Matt Pilar Dominguez (born June 27, 1978) is a former gridiron football wide receiver. He was originally signed by the Denver Broncos as an undrafted free agent in 2002. He played college football at Sam Houston State.

Dominguez was also a member of the New York Jets and Saskatchewan Roughriders.

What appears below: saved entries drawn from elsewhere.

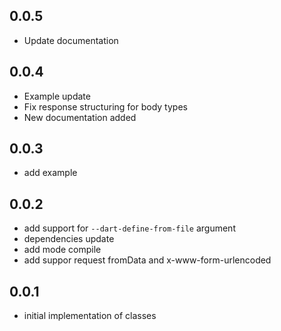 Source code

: ## 0.0.5

- Update documentation

## 0.0.4

- Example update
- Fix response structuring for body types
- New documentation added

## 0.0.3

- add example

## 0.0.2

- add support for `--dart-define-from-file` argument
- dependencies update
- add mode compile
- add suppor request fromData and x-www-form-urlencoded

## 0.0.1

- initial implementation of classes
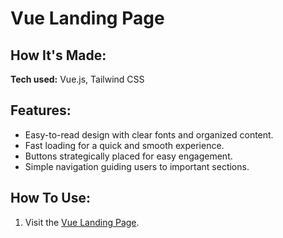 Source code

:# Vue Landing Page

## How It's Made:

**Tech used:** Vue.js, Tailwind CSS

## Features:

- Easy-to-read design with clear fonts and organized content.
- Fast loading for a quick and smooth experience.
- Buttons strategically placed for easy engagement.
- Simple navigation guiding users to important sections.

## How To Use:

1. Visit the [Vue Landing Page]().

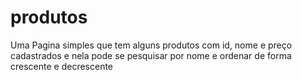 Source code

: # produtos
Uma Pagina simples que tem alguns produtos com id, nome e preço cadastrados e nela pode se pesquisar por nome e ordenar de forma crescente e decrescente

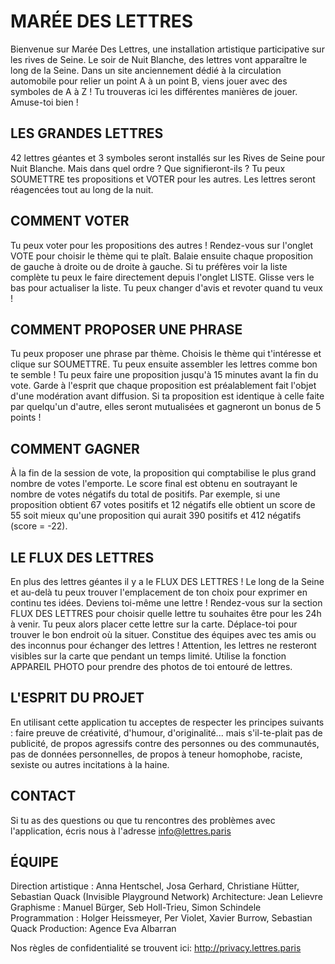 # MARÉE DES LETTRES

Bienvenue sur Marée Des Lettres, une installation artistique participative sur les rives de Seine. Le soir de Nuit Blanche, des lettres vont apparaître le long de la Seine. Dans un site anciennement dédié à la circulation automobile pour relier un point A à un point B, viens jouer avec des symboles de A à Z ! Tu trouveras ici les différentes manières de jouer. Amuse-toi bien !

## LES GRANDES LETTRES

42 lettres géantes et 3 symboles seront installés sur les Rives de Seine pour Nuit Blanche. Mais dans quel ordre ? Que signifieront-ils ? Tu peux SOUMETTRE tes propositions et VOTER pour les autres. Les lettres seront réagencées tout au long de la nuit.

## COMMENT VOTER

Tu peux voter pour les propositions des autres ! Rendez-vous sur l'onglet VOTE pour choisir le thème qui te plaît. Balaie ensuite chaque proposition de gauche à droite ou de droite à gauche. Si tu préfères voir la liste complète tu peux le faire directement depuis l'onglet LISTE. Glisse vers le bas pour actualiser la liste. Tu peux changer d'avis et revoter quand tu veux !

## COMMENT PROPOSER UNE PHRASE

Tu peux proposer une phrase par thème. Choisis le thème qui t'intéresse et clique sur SOUMETTRE. Tu peux ensuite assembler les lettres comme bon te semble ! Tu peux faire une proposition jusqu'à 15 minutes avant la fin du vote. Garde à l'esprit que chaque proposition est préalablement fait l'objet d'une modération avant diffusion. Si ta proposition est identique à celle faite par quelqu'un d'autre, elles seront mutualisées et gagneront un bonus de 5 points !

## COMMENT GAGNER

À la fin de la session de vote, la proposition qui comptabilise le plus grand nombre de votes l'emporte. Le score final est obtenu en soutrayant le nombre de votes négatifs du total de positifs. Par exemple, si une proposition obtient 67 votes positifs et 12 négatifs elle obtient un score de 55 soit mieux qu'une proposition qui aurait 390 positifs et 412 négatifs (score = -22).

## LE FLUX DES LETTRES

En plus des lettres géantes il y a le FLUX DES LETTRES ! Le long de la Seine et au-delà tu peux trouver l'emplacement de ton choix pour exprimer en continu tes idées. Deviens toi-même une lettre ! Rendez-vous sur la section FLUX DES LETTRES pour choisir quelle lettre tu souhaites être pour les 24h à venir. Tu peux alors placer cette lettre sur la carte. Déplace-toi pour trouver le bon endroit où la situer. Constitue des équipes avec tes amis ou des inconnus pour échanger des lettres ! Attention, les lettres ne resteront visibles sur la carte que pendant un temps limité. Utilise la fonction APPAREIL PHOTO pour prendre des photos de toi entouré de lettres. 

## L'ESPRIT DU PROJET

En utilisant cette application tu acceptes de respecter les principes suivants : faire preuve de créativité, d'humour, d'originalité... mais s'il-te-plait pas de publicité, de propos agressifs contre des personnes ou des communautés, pas de données personnelles, de propos à teneur homophobe, raciste, sexiste ou autres incitations à la haine. 

## CONTACT

Si tu as des questions ou que tu rencontres des problèmes avec l'application, écris nous à l'adresse info@lettres.paris 

## ÉQUIPE

Direction artistique : Anna Hentschel, Josa Gerhard, Christiane Hütter, Sebastian Quack (Invisible Playground Network)
Architecture: Jean Lelievre
Graphisme : Manuel Bürger, Seb Holl-Trieu, Simon Schindele
Programmation : Holger Heissmeyer, Per Violet, Xavier Burrow, Sebastian Quack
Production: Agence Eva Albarran

Nos règles de confidentialité se trouvent ici: http://privacy.lettres.paris

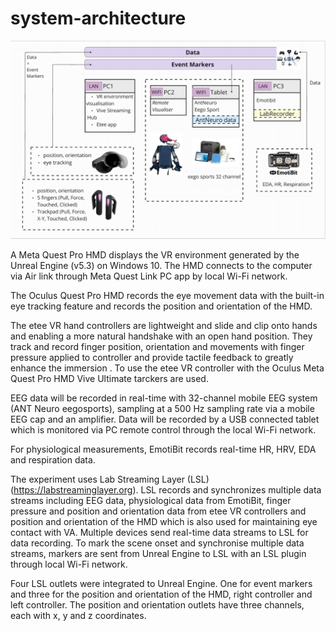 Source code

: # system-architecture

<img src="./images/System Architecture.png" alt="System Architecture.png" width="700"/>

A Meta Quest Pro HMD displays the VR environment generated by the Unreal Engine (v5.3) on Windows 10. The HMD connects to the computer via Air link through Meta Quest Link PC app by local Wi-Fi network.

The Oculus Quest Pro HMD records the eye movement data with the built-in eye tracking feature and records the position and orientation of the HMD. 

The etee VR hand controllers are lightweight and slide and clip onto hands and enabling a more natural handshake with an open hand position. They track and record finger position, orientation and movements with finger pressure applied to controller and provide tactile feedback to greatly enhance the immersion . To use the etee VR controller with the Oculus Meta Quest Pro HMD Vive Ultimate tarckers are used. 

EEG data will be recorded in real-time with 32-channel mobile EEG system (ANT Neuro eegosports), sampling at a 500 Hz sampling rate via a mobile EEG cap and an amplifier. Data will be recorded by a USB connected tablet which is monitored via PC remote control through the local Wi-Fi network. 

For physiological measurements, EmotiBit records real-time HR, HRV, EDA and respiration data.

The experiment uses Lab Streaming Layer (LSL) (https://labstreaminglayer.org). LSL records and synchronizes multiple data streams including EEG data, physiological data from EmotiBit, finger pressure and position and orientation data from etee VR controllers and position and orientation of the HMD which is also used for maintaining eye contact with VA. Multiple devices send real-time data streams to LSL for data recording. To mark the scene onset and synchronise multiple data streams, markers are sent from Unreal Engine to LSL with an LSL plugin through local Wi-Fi network.

Four LSL outlets were integrated to Unreal Engine. One for event markers and three for the position and orientation of the HMD, right controller and left controller. The position and orientation outlets have three channels, each with x, y and z coordinates.

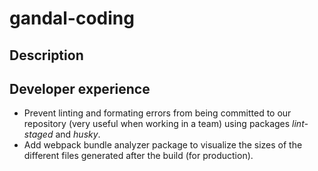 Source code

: # gandal-coding

## Description

## Developer experience

- Prevent linting and formating errors from being committed to our repository (very useful when working in a team) using packages _lint-staged_ and _husky_.
- Add webpack bundle analyzer package to visualize the sizes of the different files generated after the build (for production).

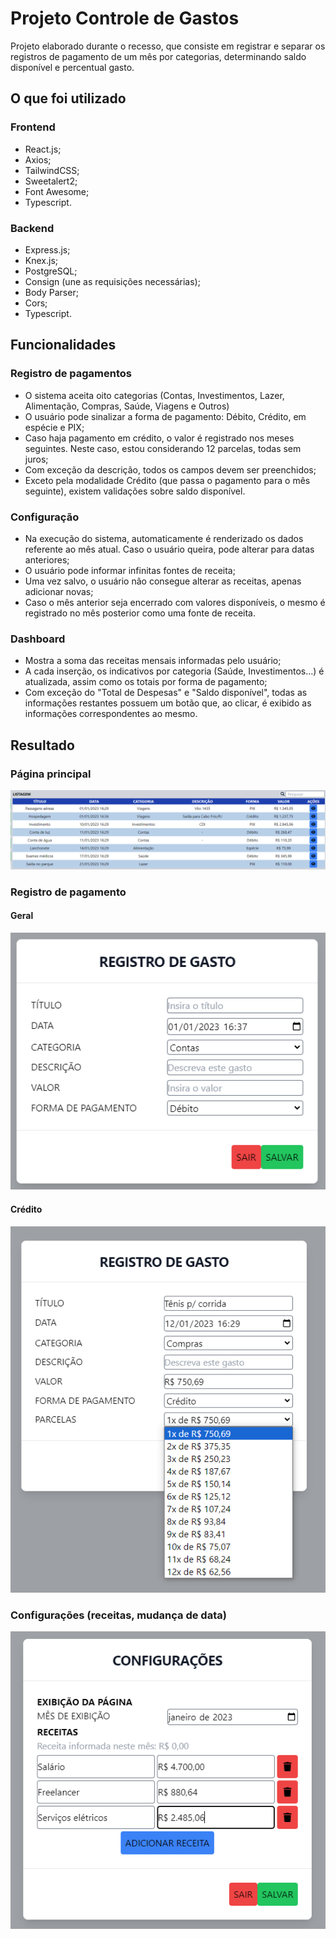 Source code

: # Projeto Controle de Gastos

Projeto elaborado durante o recesso, que consiste em registrar e separar os registros de pagamento de um mês por categorias, determinando saldo disponível e percentual gasto.

## O que foi utilizado

### Frontend
- React.js;
- Axios;
- TailwindCSS;
- Sweetalert2;
- Font Awesome;
- Typescript.

### Backend
- Express.js;
- Knex.js;
- PostgreSQL;
- Consign (une as requisições necessárias);
- Body Parser;
- Cors;
- Typescript.

## Funcionalidades

### Registro de pagamentos
- O sistema aceita oito categorias (Contas, Investimentos, Lazer, Alimentação, Compras, Saúde, Viagens e Outros)
- O usuário pode sinalizar a forma de pagamento: Débito, Crédito, em espécie e PIX;
- Caso haja pagamento em crédito, o valor é registrado nos meses seguintes. Neste caso, estou considerando 12 parcelas, todas sem juros;
- Com exceção da descrição, todos os campos devem ser preenchidos;
- Exceto pela modalidade Crédito (que passa o pagamento para o mês seguinte), existem validações sobre saldo disponível.

### Configuração
- Na execução do sistema, automaticamente é renderizado os dados referente ao mês atual. Caso o usuário queira, pode alterar para datas anteriores;
- O usuário pode informar infinitas fontes de receita;
- Uma vez salvo, o usuário não consegue alterar as receitas, apenas adicionar novas;
- Caso o mês anterior seja encerrado com valores disponíveis, o mesmo é registrado no mês posterior como uma fonte de receita.

### Dashboard
- Mostra a soma das receitas mensais informadas pelo usuário;
- A cada inserção, os indicativos por categoria (Saúde, Investimentos...) é atualizada, assim como os totais por forma de pagamento;
- Com exceção do "Total de Despesas" e "Saldo disponível", todas as informações restantes possuem um botão que, ao clicar, é exibido as informações correspondentes ao mesmo.

## Resultado

### Página principal
![Listagem](/assets/Listagem%20de%20gastos.png)

### Registro de pagamento

#### Geral
![Registro_Pagamento](/assets/registro_pagamento.png)

#### Crédito
![Registro_Pagamento_Credito](/assets/registro_credito.png)

### Configurações (receitas, mudança de data)
![Config](/assets/registro_receita.png)


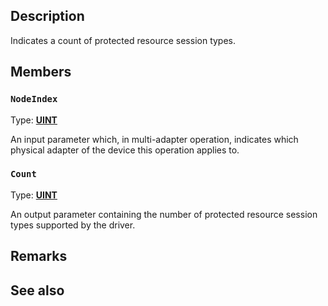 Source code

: ## Description

Indicates a count of protected resource session types.

## Members

### `NodeIndex`

Type: **[UINT](https://learn.microsoft.com/windows/desktop/winprog/windows-data-types)**

An input parameter which, in multi-adapter operation, indicates which physical adapter of the device this operation applies to.

### `Count`

Type: **[UINT](https://learn.microsoft.com/windows/desktop/winprog/windows-data-types)**

An output parameter containing the number of protected resource session types supported by the driver.

## Remarks

## See also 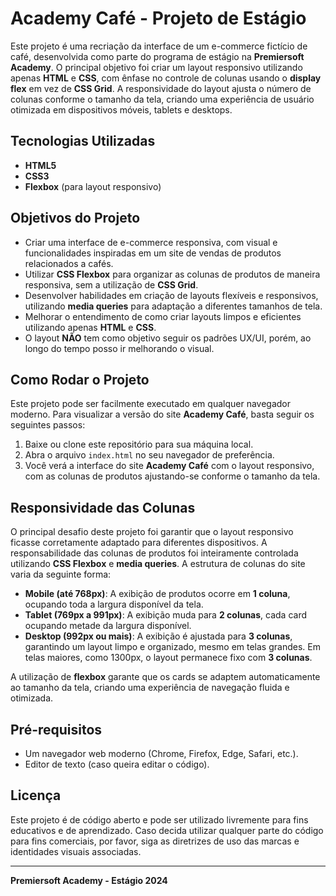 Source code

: # Academy Café - Projeto de Estágio

Este projeto é uma recriação da interface de um e-commerce fictício de café, desenvolvida como parte do programa de estágio na **Premiersoft Academy**. O principal objetivo foi criar um layout responsivo utilizando apenas **HTML** e **CSS**, com ênfase no controle de colunas usando o **display flex** em vez de **CSS Grid**. A responsividade do layout ajusta o número de colunas conforme o tamanho da tela, criando uma experiência de usuário otimizada em dispositivos móveis, tablets e desktops.

## Tecnologias Utilizadas

- **HTML5**
- **CSS3**
- **Flexbox** (para layout responsivo)

## Objetivos do Projeto

- Criar uma interface de e-commerce responsiva, com visual e funcionalidades inspiradas em um site de vendas de produtos relacionados a cafés.
- Utilizar **CSS Flexbox** para organizar as colunas de produtos de maneira responsiva, sem a utilização de **CSS Grid**.
- Desenvolver habilidades em criação de layouts flexíveis e responsivos, utilizando **media queries** para adaptação a diferentes tamanhos de tela.
- Melhorar o entendimento de como criar layouts limpos e eficientes utilizando apenas **HTML** e **CSS**.
- O layout **NÃO** tem como objetivo seguir os padrões UX/UI, porém, ao longo do tempo posso ir melhorando o visual.

## Como Rodar o Projeto

Este projeto pode ser facilmente executado em qualquer navegador moderno. Para visualizar a versão do site **Academy Café**, basta seguir os seguintes passos:

1. Baixe ou clone este repositório para sua máquina local.
2. Abra o arquivo `index.html` no seu navegador de preferência.
3. Você verá a interface do site **Academy Café** com o layout responsivo, com as colunas de produtos ajustando-se conforme o tamanho da tela.

## Responsividade das Colunas

O principal desafio deste projeto foi garantir que o layout responsivo ficasse corretamente adaptado para diferentes dispositivos. A responsabilidade das colunas de produtos foi inteiramente controlada utilizando **CSS Flexbox** e **media queries**. A estrutura de colunas do site varia da seguinte forma:

- **Mobile (até 768px)**: A exibição de produtos ocorre em **1 coluna**, ocupando toda a largura disponível da tela.
- **Tablet (769px a 991px)**: A exibição muda para **2 colunas**, cada card ocupando metade da largura disponível.
- **Desktop (992px ou mais)**: A exibição é ajustada para **3 colunas**, garantindo um layout limpo e organizado, mesmo em telas grandes. Em telas maiores, como 1300px, o layout permanece fixo com **3 colunas**.

A utilização de **flexbox** garante que os cards se adaptem automaticamente ao tamanho da tela, criando uma experiência de navegação fluida e otimizada.

## Pré-requisitos

- Um navegador web moderno (Chrome, Firefox, Edge, Safari, etc.).
- Editor de texto (caso queira editar o código).

## Licença

Este projeto é de código aberto e pode ser utilizado livremente para fins educativos e de aprendizado. Caso decida utilizar qualquer parte do código para fins comerciais, por favor, siga as diretrizes de uso das marcas e identidades visuais associadas.

---

**Premiersoft Academy - Estágio 2024**
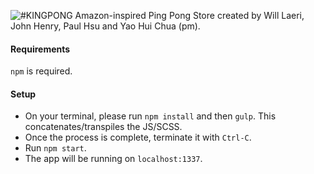 ![#KINGPONG](https://github.com/superburrito/ping-pong-store/blob/master/browser/media/king-pong-header.png?raw=true)
Amazon-inspired Ping Pong Store created by Will Laeri, John Henry, Paul Hsu and Yao Hui Chua (pm).

#### Requirements
`npm` is required. 

#### Setup
* On your terminal, please run `npm install` and then `gulp`. This concatenates/transpiles the JS/SCSS. 
* Once the process is complete, terminate it with `Ctrl-C`. 
* Run `npm start`. 
* The app will be running on `localhost:1337`.

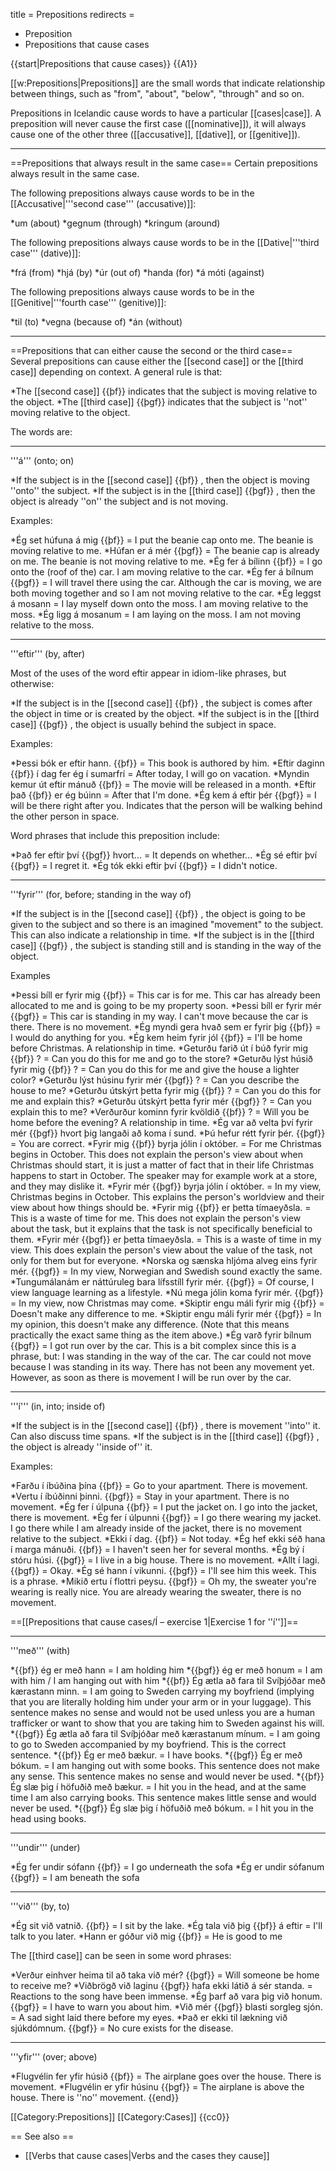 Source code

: title = Prepositions
redirects =
- Preposition
- Prepositions that cause cases
>>>>

{{start|Prepositions that cause cases}} 
{{A1}} 

[[w:Prepositions|Prepositions]] are the small words that indicate relationship between things, such as "from", "about", "below", "through" and so on.

Prepositions in Icelandic cause words to have a particular [[cases|case]]. A preposition will never cause the first case ([[nominative]]), it will always cause one of the other three ([[accusative]], [[dative]], or [[genitive]]).
***


==Prepositions that always result in the same case==
Certain prepositions always result in the same case.

The following prepositions always cause words to be in the [[Accusative|'''second case''' (accusative)]]:

*um (about)
*gegnum (through)
*kringum (around)

The following prepositions always cause words to be in the [[Dative|'''third case''' (dative)]]:

*frá (from)
*hjá (by)
*úr (out of)
*handa (for)
*á móti (against)

The following prepositions always cause words to be in the [[Genitive|'''fourth case''' (genitive)]]:

*til (to)
*vegna (because of)
*án (without)

***


==Prepositions that can either cause the second or the third case==
Several prepositions can cause either the [[second case]] or the [[third case]] depending on context. A general rule is that:

*The [[second case]] {{þf}} indicates that the subject is moving relative to the object.
*The [[third case]] {{þgf}} indicates that the subject is ''not'' moving relative to the object.

The words are:
***


'''á''' (onto; on)

*If the subject is in the [[second case]] {{þf}} , then the object is moving ''onto'' the subject.
*If the subject is in the [[third case]] {{þgf}} , then the object is already ''on'' the subject and is not moving.

Examples:

*Ég set húfuna á mig {{þf}} = I put the beanie cap onto me. The beanie is moving relative to me.
*Húfan er á mér {{þgf}} = The beanie cap is already on me. The beanie is not moving relative to me.
*Ég fer á bílinn {{þf}} = I go onto the (roof of the) car. I am moving relative to the car.
*Ég fer á bílnum {{þgf}} = I will travel there using the car. Although the car is moving, we are both moving together and so I am not moving relative to the car.
*Ég leggst á mosann = I lay myself down onto the moss. I am moving relative to the moss.
*Ég ligg á mosanum = I am laying on the moss. I am not moving relative to the moss.

***


'''eftir''' (by, after)

Most of the uses of the word eftir appear in idiom-like phrases, but otherwise:

*If the subject is in the [[second case]] {{þf}} , the subject is comes after the object in time or is created by the object.
*If the subject is in the [[third case]] {{þgf}} , the object is usually behind the subject in space.

Examples:

*Þessi bók er eftir hann. {{þf}} = This book is authored by him.
*Eftir daginn {{þf}} í dag fer ég í sumarfrí = After today, I will go on vacation.
*Myndin kemur út eftir mánuð {{þf}} = The movie will be released in a month.
*Eftir það {{þf}} er ég búinn = After that I'm done.
*Ég kem á eftir þér {{þgf}} = I will be there right after you. Indicates that the person will be walking behind the other person in space.

Word phrases that include this preposition include:

*Það fer eftir því {{þgf}} hvort... = It depends on whether...
*Ég sé eftir því {{þgf}} = I regret it.
*Ég tók ekki eftir því {{þgf}} = I didn't notice.

***


'''fyrir''' (for, before; standing in the way of)

*If the subject is in the [[second case]] {{þf}} , the object is going to be given to the subject and so there is an imagined "movement" to the subject. This can also indicate a relationship in time.
*If the subject is in the [[third case]] {{þgf}} , the subject is standing still and is standing in the way of the object.

Examples

*Þessi bíll er fyrir mig {{þf}} = This car is for me. This car has already been allocated to me and is going to be my property soon.
*Þessi bíll er fyrir mér {{þgf}} = This car is standing in my way. I can't move because the car is there. There is no movement.
*Ég myndi gera hvað sem er fyrir þig {{þf}} = I would do anything for you.
*Ég kem heim fyrir jól {{þf}} = I'll be home before Christmas. A relationship in time.
*Geturðu farið út í búð fyrir mig {{þf}} ? = Can you do this for me and go to the store?
*Geturðu lýst húsið fyrir mig {{þf}} ? = Can you do this for me and give the house a lighter color?
*Geturðu lýst húsinu fyrir mér {{þgf}} ? = Can you describe the house to me?
*Geturðu útskýrt þetta fyrir mig {{þf}} ? = Can you do this for me and explain this?
*Geturðu útskýrt þetta fyrir mér {{þgf}} ? = Can you explain this to me?
*Verðurður kominn fyrir kvöldið {{þf}} ? = Will you be home before the evening? A relationship in time.
*Ég var að velta því fyrir mér {{þgf}} hvort þig langaði að koma í sund.
*Þú hefur rétt fyrir þér. {{þgf}} = You are correct.
*Fyrir mig {{þf}} byrja jólin í október. = For me Christmas begins in October. This does not explain the person's view about when Christmas should start, it is just a matter of fact that in their life Christmas happens to start in October. The speaker may for example work at a store, and they may dislike it.
*Fyrir mér {{þgf}} byrja jólin í október. = In my view, Christmas begins in October. This explains the person's worldview and their view about how things should be.
*Fyrir mig {{þf}} er þetta tímaeyðsla. = This is a waste of time for me. This does not explain the person's view about the task, but it explains that the task is not specifically beneficial to them.
*Fyrir mér {{þgf}} er þetta tímaeyðsla. = This is a waste of time in my view. This does explain the person's view about the value of the task, not only for them but for everyone.
*Norska og sænska hljóma alveg eins fyrir mér. {{þgf}} = In my view, Norwegian and Swedish sound exactly the same.
*Tungumálanám er náttúruleg bara lífsstíll fyrir mér. {{þgf}} = Of course, I view language learning as a lifestyle.
*Nú mega jólin koma fyrir mér. {{þgf}} = In my view, now Christmas may come.
*Skiptir engu máli fyrir mig {{þf}} = Doesn't make any difference to me.
*Skiptir engu máli fyrir mér {{þgf}} = In my opinion, this doesn't make any difference. (Note that this means practically the exact same thing as the item above.)
*Ég varð fyrir bílnum {{þgf}} = I got run over by the car. This is a bit complex since this is a phrase, but: I was standing in the way of the car. The car could not move because I was standing in its way. There has not been any movement yet. However, as soon as there is movement I will be run over by the car.

***


'''í''' (in, into; inside of)

*If the subject is in the [[second case]] {{þf}} , there is movement ''into'' it. Can also discuss time spans.
*If the subject is in the [[third case]] {{þgf}} , the object is already ''inside of'' it.

Examples:

*Farðu í íbúðina þína {{þf}} = Go to your apartment. There is movement.
*Vertu í íbúðinni þinni. {{þgf}} = Stay in your apartment. There is no movement.
*Ég fer í úlpuna {{þf}} = I put the jacket on. I go into the jacket, there is movement.
*Ég fer í úlpunni {{þgf}} = I go there wearing my jacket. I go there while I am already inside of the jacket, there is no movement relative to the subject.
*Ekki í dag. {{þf}} = Not today.
*Ég hef ekki séð hana í marga mánuði. {{þf}} = I haven't seen her for several months.
*Ég bý í stóru húsi. {{þgf}} = I live in a big house. There is no movement.
*Allt í lagi. {{þgf}} = Okay.
*Ég sé hann í vikunni. {{þgf}} = I'll see him this week. This is a phrase.
*Mikið ertu í flottri peysu. {{þgf}} = Oh my, the sweater you're wearing is really nice. You are already wearing the sweater, there is no movement.

==[[Prepositions that cause cases/Í – exercise 1|Exercise 1 for ''í'']]==
***


'''með''' (with)

*{{þf}} ég er með hann = I am holding him
*{{þgf}} ég er með honum = I am with him / I am hanging out with him
*{{þf}} Ég ætla að fara til Svíþjóðar með kærastann minn. = I am going to Sweden carrying my boyfriend (implying that you are literally holding him under your arm or in your luggage). This sentence makes no sense and would not be used unless you are a human trafficker or want to show that you are taking him to Sweden against his will.
*{{þgf}} Ég ætla að fara til Svíþjóðar með kærastanum mínum. = I am going to go to Sweden accompanied by my boyfriend. This is the correct sentence.
*{{þf}} Ég er með bækur. = I have books.
*{{þgf}} Ég er með bókum. = I am hanging out with some books. This sentence does not make any sense. This sentence makes no sense and would never be used.
*{{þf}} Ég slæ þig í höfuðið með bækur. = I hit you in the head, and at the same time I am also carrying books. This sentence makes little sense and would never be used.
*{{þgf}} Ég slæ þig í höfuðið með bókum. = I hit you in the head using books.

***


'''undir''' (under)

*Ég fer undir sófann {{þf}} = I go underneath the sofa
*Ég er undir sófanum {{þgf}} = I am beneath the sofa

***


'''við''' (by, to)

*Ég sit við vatnið. {{þf}} = I sit by the lake.
*Ég tala við þig {{þf}} á eftir = I'll talk to you later.
*Hann er góður við mig {{þf}} = He is good to me

The [[third case]] can be seen in some word phrases:

*Verður einhver heima til að taka við mér? {{þgf}} = Will someone be home to receive me?
*Viðbrögð við laginu {{þgf}} hafa ekki látið á sér standa. = Reactions to the song have been immense.
*Ég þarf að vara þig við honum. {{þgf}} = I have to warn you about him.
*Við mér {{þgf}} blasti sorgleg sjón. = A sad sight laid there before my eyes.
*Það er ekki til lækning við sjúkdómnum. {{þgf}} = No cure exists for the disease.

***


'''yfir''' (over; above)

*Flugvélin fer yfir húsið {{þf}} = The airplane goes over the house. There is movement.
*Flugvélin er yfir húsinu {{þgf}} = The airplane is above the house. There is ''no'' movement. {{end}} 

[[Category:Prepositions]]
[[Category:Cases]]
<noinclude> {{cc0}} <br />

== See also ==

* [[Verbs that cause cases|Verbs and the cases they cause]]
</noinclude>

He won a Grey Cup with the Roughriders in the 2007 Saskatchewan Roughriders season.

Dominguez along with then teammate Gene Makowsky made a cameo appearance in the Corner Gas episode "Reader Pride".

Coaching
Offensive Co-Ordinator 
Riffel High School 2007-2010
Offensive Co-ordinator 
Central High School 2010-2013
Offensive Assistant/Wide Receivers Coach
Saskatchewan Selects 2020

College career
Dominguez attended Sam Houston State for college where he was the team's MVP twice and the school's first NCAA division I-AA All-American.

Professional career

Denver Broncos
Dominguez spent time on the Denver Broncos practice squad and played in 12 games with 3 receptions for 27 yards, his first catch came against the Seattle Seahawks on October 14, 2001.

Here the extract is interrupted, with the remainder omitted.